[RECORDS PROVIDED]
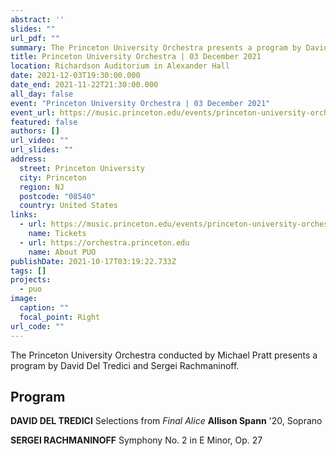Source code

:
 ```yaml
---
abstract: ''
slides: ""
url_pdf: ""
summary: The Princeton University Orchestra presents a program by David Del Tredici and Sergei Rachmaninoff.
title: Princeton University Orchestra | 03 December 2021
location: Richardson Auditorium in Alexander Hall
date: 2021-12-03T19:30:00.000
date_end: 2021-11-22T21:30:00.000
all_day: false
event: "Princeton University Orchestra | 03 December 2021"
event_url: https://music.princeton.edu/events/princeton-university-orchestra-13
featured: false
authors: []
url_video: ""
url_slides: ""
address:
  street: Princeton University
  city: Princeton
  region: NJ
  postcode: "08540"
  country: United States
links:
  - url: https://music.princeton.edu/events/princeton-university-orchestra-13
    name: Tickets
  - url: https://orchestra.princeton.edu
    name: About PUO
publishDate: 2021-10-17T03:19:22.733Z
tags: []
projects:
  - puo
image:
  caption: ""
  focal_point: Right
url_code: ""
---
```

The Princeton University Orchestra conducted by Michael Pratt presents a program by David Del Tredici and Sergei Rachmaninoff.

## Program
**DAVID DEL TREDICI** Selections from *Final Alice*
  **Allison Spann** '20, Soprano

**SERGEI RACHMANINOFF** Symphony No. 2 in E Minor, Op. 27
[/RECORDS PROVIDED]
Show every line of the data in which the word "events" appears.

event_url: https://music.princeton.edu/events/princeton-university-orchestra-13
  - url: https://music.princeton.edu/events/princeton-university-orchestra-13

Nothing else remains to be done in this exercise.